## Directions for this task
From the records below, copy the lines that include "documentclass".

Collected data
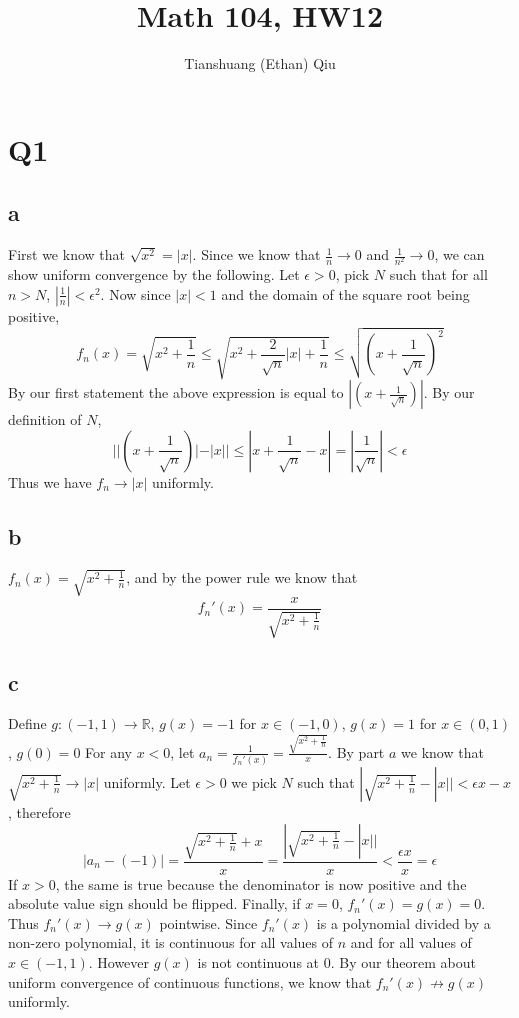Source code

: \documentclass[12pt]{article}
\author{Tianshuang (Ethan) Qiu}
\newcommand{\R}{\mathbb{R}}
\begin{document}
\title{Math 104, HW12}
\maketitle
\newpage

\section{Q1}
\subsection{a}
First we know that $\sqrt{x^2} = |x|$. Since we know that $\frac{1}{n} \to 0$ and $\frac{1}{n^2} \to 0$, we can show uniform convergence by the following.
\newline
Let $\epsilon > 0$, pick $N$ such that for all $n > N$, $|\frac{1}{n}| < \epsilon^2$. Now since $|x| < 1$ and the domain of the square root being positive,
$$f_n(x) = \sqrt{x^2 + \frac{1}{n}} \leq \sqrt{x^2 + \frac{2}{\sqrt{n}}|x| + \frac{1}{n}} \leq \sqrt{(x+\frac{1}{\sqrt{n}})^2}$$
By our first statement the above expression is equal to $|(x+\frac{1}{\sqrt{n}})|$. By our definition of $N$,
$$||(x+\frac{1}{\sqrt{n}})| - |x|| \leq |x+\frac{1}{\sqrt{n}}-x| = |\frac{1}{\sqrt{n}}| < \epsilon$$
Thus we have $f_n \to |x|$ uniformly.

\subsection{b}
$f_n(x) = \sqrt{x^2 + \frac{1}{n}}$, and by the power rule we know that
$$f_n'(x) = \frac{x}{\sqrt{x^2+\frac{1}{n}}}$$

\subsection{c}
Define $g: (-1,1) \to \R$, $g(x) = -1 $ for $x \in (-1,0)$, $g(x) = 1 $ for $x \in (0, 1)$, $g(0)=0$
\newline
For any $x < 0$, let $a_n = \frac{1}{f_n'(x)} = \frac{\sqrt{x^2+\frac{1}{n}}}{x}$. By part $a$ we know that $\sqrt{x^2+\frac{1}{n}} \to |x|$ uniformly.
Let $\epsilon>0$ we pick $N$ such that $|\sqrt{x^2+\frac{1}{n}}-|x||<\epsilon x - x$, therefore
$$|a_n-(-1)| = \frac{\sqrt{x^2+\frac{1}{n}}+x}{x} = \frac{|\sqrt{x^2+\frac{1}{n}}-|x||}{x} < \frac{\epsilon x}{x} = \epsilon$$
If $x>0$, the same is true because the denominator is now positive and the absolute value sign should be flipped. Finally, if $x=0$, $f_n'(x)=g(x)=0$. Thus $f_n'(x) \to g(x)$ pointwise.
\newline
Since $f_n'(x)$ is a polynomial divided by a non-zero polynomial, it is continuous for all values of $n$ and for all values of $x \in (-1,1)$. However $g(x)$ is not continuous at $0$. By our theorem about uniform convergence of continuous functions, we know that $f_n'(x) \not \to g(x)$ uniformly.
\newpage
\end{document}
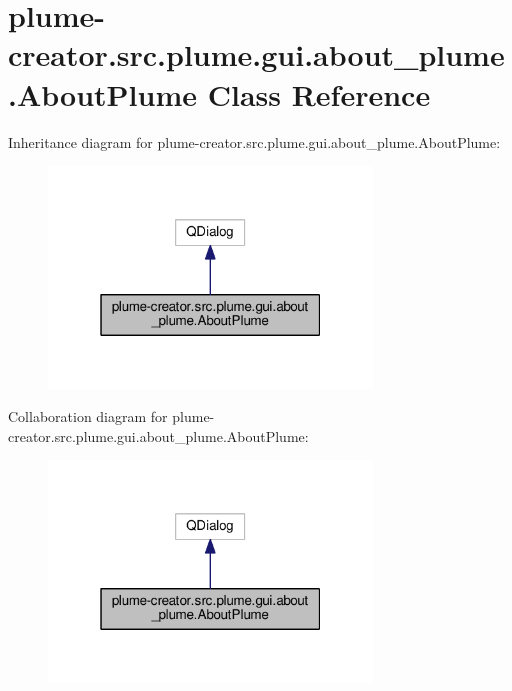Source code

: \hypertarget{classplume-creator_1_1src_1_1plume_1_1gui_1_1about__plume_1_1_about_plume}{}\section{plume-\/creator.src.\+plume.\+gui.\+about\+\_\+plume.\+About\+Plume Class Reference}
\label{classplume-creator_1_1src_1_1plume_1_1gui_1_1about__plume_1_1_about_plume}


Inheritance diagram for plume-\/creator.src.\+plume.\+gui.\+about\+\_\+plume.\+About\+Plume\+:\nopagebreak
\begin{figure}[H]
\begin{center}
\leavevmode
\includegraphics[width=244pt]{classplume-creator_1_1src_1_1plume_1_1gui_1_1about__plume_1_1_about_plume__inherit__graph}
\end{center}
\end{figure}


Collaboration diagram for plume-\/creator.src.\+plume.\+gui.\+about\+\_\+plume.\+About\+Plume\+:\nopagebreak
\begin{figure}[H]
\begin{center}
\leavevmode
\includegraphics[width=244pt]{classplume-creator_1_1src_1_1plume_1_1gui_1_1about__plume_1_1_about_plume__coll__graph}
\end{center}
\end{figure}
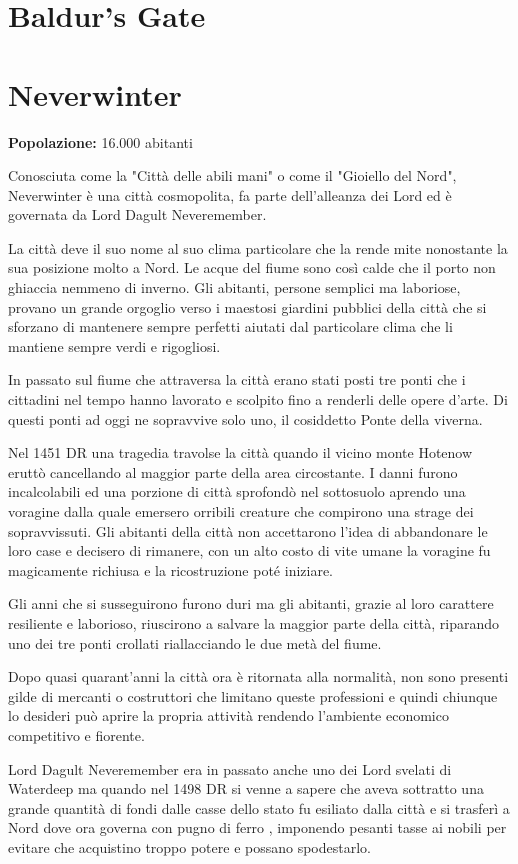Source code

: \documentclass[letterpaper,twocolumn,openany,nodeprecatedcode]{dndbook}
\begin{document}
\section{Baldur's Gate}
\section{Neverwinter}
\textbf{Popolazione:} 16.000 abitanti

Conosciuta come la "Città delle abili mani" o come il "Gioiello del Nord", Neverwinter è una città cosmopolita, fa parte dell'alleanza dei Lord ed è governata da Lord Dagult Neveremember.

La città deve il suo nome al suo clima particolare che la rende mite nonostante la sua posizione molto a Nord. Le acque del fiume sono così calde che il porto non ghiaccia nemmeno di inverno. Gli abitanti, persone semplici ma laboriose, provano un grande orgoglio verso i maestosi giardini pubblici della città che si sforzano di mantenere sempre perfetti aiutati dal particolare clima che li mantiene sempre verdi e rigogliosi.

In passato sul fiume che attraversa la città erano stati posti tre ponti che i cittadini nel tempo hanno lavorato e scolpito fino a renderli delle opere d'arte. Di questi ponti ad oggi ne sopravvive solo uno, il cosiddetto Ponte della viverna.

Nel 1451 DR una tragedia travolse la città quando il vicino monte Hotenow eruttò cancellando al maggior parte della area circostante. I danni furono incalcolabili ed una porzione di città sprofondò nel sottosuolo aprendo una voragine dalla quale emersero orribili creature che compirono una strage dei sopravvissuti.
Gli abitanti della città non accettarono l'idea di abbandonare le loro case e decisero di rimanere, con un alto costo di vite umane la voragine fu magicamente richiusa e la ricostruzione poté iniziare.

Gli anni che si susseguirono furono duri ma gli abitanti, grazie al loro carattere resiliente e laborioso, riuscirono a salvare la maggior parte della città, riparando uno dei tre ponti crollati riallacciando le due metà del fiume.

Dopo quasi quarant'anni la città ora è ritornata alla normalità, non sono presenti gilde di mercanti o costruttori che limitano queste professioni e quindi chiunque lo desideri può aprire la propria attività rendendo l'ambiente economico competitivo e fiorente.

Lord Dagult Neveremember era in passato anche uno dei Lord svelati di Waterdeep ma quando nel 1498 DR si venne a sapere che aveva sottratto una grande quantità di fondi dalle casse dello stato fu esiliato dalla città e si trasferì a Nord dove ora governa con pugno di ferro , imponendo pesanti tasse ai nobili per evitare che acquistino troppo potere e possano spodestarlo.
\end{document}
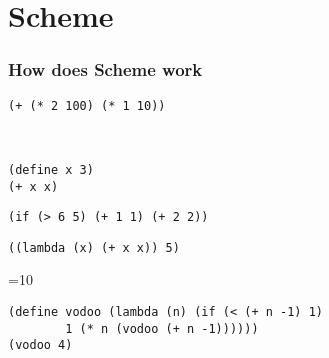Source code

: \section[Scheme]{Scheme}

\begin{frame}[fragile]
    \frametitle{How does Scheme work}
\begin{lstlisting}
(+ (* 2 100) (* 1 10))
\end{lstlisting}
\\
\pause
\begin{lstlisting}
(define x 3)
(+ x x)
\end{lstlisting}
\pause
\begin{lstlisting}
(if (> 6 5) (+ 1 1) (+ 2 2))
\end{lstlisting}
\pause
\begin{lstlisting}
((lambda (x) (+ x x)) 5)
\end{lstlisting}
=10
\pause
\begin{lstlisting}
(define vodoo (lambda (n) (if (< (+ n -1) 1)
        1 (* n (vodoo (+ n -1))))))
(vodoo 4)
\end{lstlisting}

\end{frame}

## Response box
: \documentclass[12pt]{article}
: \documentclass[letterpaper,twocolumn,openany,nodeprecatedcode]{dndbook}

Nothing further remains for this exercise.